Sulfated, Low Molecular Weight Lignins Inhibit a Select Group of Heparin-Binding Serine Proteases

Brian L Henry; Jay N Thakkar; Aiye Liang; Umesh R Desai

doi:10.1016/j.bbrc.2011.11.122

. Author manuscript; available in PMC: 2013 Jan 6.

Published in final edited form as: Biochem Biophys Res Commun. 2011 Dec 1;417(1):382–386. doi: 10.1016/j.bbrc.2011.11.122

Sulfated, Low Molecular Weight Lignins Inhibit a Select Group of Heparin-Binding Serine Proteases

Brian L Henry ¹, Jay N Thakkar ¹, Aiye Liang ¹, Umesh R Desai ^1,^*

PMCID: PMC3259278 NIHMSID: NIHMS346178 PMID: 22155248

Abstract

Sulfated low molecular weight lignins (LMWLs), designed as oligomeric mimetics of low molecular weight heparins (LMWHs), have been found to bind in exosite II of thrombin (Abdel Aziz et al. Biochem. Biophys. Res. Commun. 413 (2011) 348–352). To assess whether sulfated LMWLs recognize other heparin-binding proteins, we studied their effect on serine proteases of the coagulation, inflammatory and digestive systems. Using chromogenic substrate hydrolysis assay, sulfated LMWLs were found to potently inhibit coagulation factor XIa and human leukocyte elastase, moderately inhibit cathepsin G and not inhibit coagulation factors VIIa, IXa, and XIIa, plasma kallikrein, activated protein C, trypsin, and chymotrypsin. Competition studies show that UFH competes with sulfated LMWLs for binding to factors Xa and XIa. These results further advance the heparin-mimicking property of sulfated LMWLs and will aid the design of anticoagulants based on their novel scaffold.

1. Introduction

Anticoagulants are the mainstay in the treatment and prevention of thromboembolism. The most widely used anticoagulants include the heparins (unfractionated heparin (UFH) and low molecular weight heparin (LMWH)) and the coumarins (warfarin). Although highly successful in managing clinical conditions, the heparins and coumarins suffer from a number of problems including an enhanced bleeding risk, complications arising from an immunologic reaction, and food-drug and/or drug-drug interactions [1–3]. Additional problems such as high response inconsistency, narrow window of efficacy, poor oral bioavailability of the heparins, the necessity to monitor with high frequency, possibility of natural or intentional contamination and high cost to benefit ratio further introduce difficulty in administering safe anticoagulation therapy.

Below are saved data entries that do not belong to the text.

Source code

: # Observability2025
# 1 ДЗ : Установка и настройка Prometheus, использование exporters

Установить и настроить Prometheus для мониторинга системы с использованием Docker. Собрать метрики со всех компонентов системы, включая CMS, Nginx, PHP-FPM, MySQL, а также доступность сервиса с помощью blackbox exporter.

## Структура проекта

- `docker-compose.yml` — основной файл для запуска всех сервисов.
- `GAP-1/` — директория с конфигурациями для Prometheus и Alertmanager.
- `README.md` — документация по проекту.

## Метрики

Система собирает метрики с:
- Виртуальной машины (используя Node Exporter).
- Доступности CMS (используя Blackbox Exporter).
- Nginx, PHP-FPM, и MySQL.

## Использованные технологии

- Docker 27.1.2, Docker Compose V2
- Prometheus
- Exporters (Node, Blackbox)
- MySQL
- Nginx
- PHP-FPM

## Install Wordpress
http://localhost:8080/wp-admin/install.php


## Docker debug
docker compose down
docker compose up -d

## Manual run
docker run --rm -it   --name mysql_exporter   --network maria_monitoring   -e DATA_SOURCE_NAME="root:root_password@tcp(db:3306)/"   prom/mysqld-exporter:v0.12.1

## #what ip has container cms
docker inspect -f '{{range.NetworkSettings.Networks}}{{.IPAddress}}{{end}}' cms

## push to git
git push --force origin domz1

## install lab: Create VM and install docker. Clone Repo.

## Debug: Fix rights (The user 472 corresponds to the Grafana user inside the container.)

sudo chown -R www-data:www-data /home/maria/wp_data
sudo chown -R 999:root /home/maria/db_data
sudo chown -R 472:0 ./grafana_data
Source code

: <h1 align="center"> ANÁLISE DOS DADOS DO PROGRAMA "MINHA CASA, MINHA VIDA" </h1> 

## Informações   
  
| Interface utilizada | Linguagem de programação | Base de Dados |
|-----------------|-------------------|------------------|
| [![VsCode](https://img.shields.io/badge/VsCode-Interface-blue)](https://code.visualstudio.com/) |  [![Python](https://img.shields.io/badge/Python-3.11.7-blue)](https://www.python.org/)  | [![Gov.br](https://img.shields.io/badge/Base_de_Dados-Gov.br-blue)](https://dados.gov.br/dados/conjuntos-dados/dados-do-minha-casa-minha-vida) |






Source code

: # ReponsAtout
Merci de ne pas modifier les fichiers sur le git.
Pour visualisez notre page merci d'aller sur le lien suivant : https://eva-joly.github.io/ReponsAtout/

Newer anticoagulants have been introduced in the clinic, e.g., fondaparinux, dabigatran, and rivaroxaban, but these continue to suffer from enhanced bleeding risk [1].

To develop better molecules as regulators of coagulation, we recently designed structural variants of lignin, a naturally occurring biopolymer, as functional macromolecular mimetics of LMWHs [4–6]. These designed oligomers, referred to as sulfated low molecular weight lignins (LMWLs), are polydisperse and heterogeneous preparations in a manner similar to LMWHs. For example, sulfated LMWLs are composed of oligomeric chains of varying lengths and contain many different inter-monomeric linkages such as β – O4, β –5, β –β and 5–5 (Fig. 1) [4]. Sulfated LMWLs are multiply charged oligomers decorated with carboxylate and sulfate groups, which mimic the polyanionic scaffold of LMWHs.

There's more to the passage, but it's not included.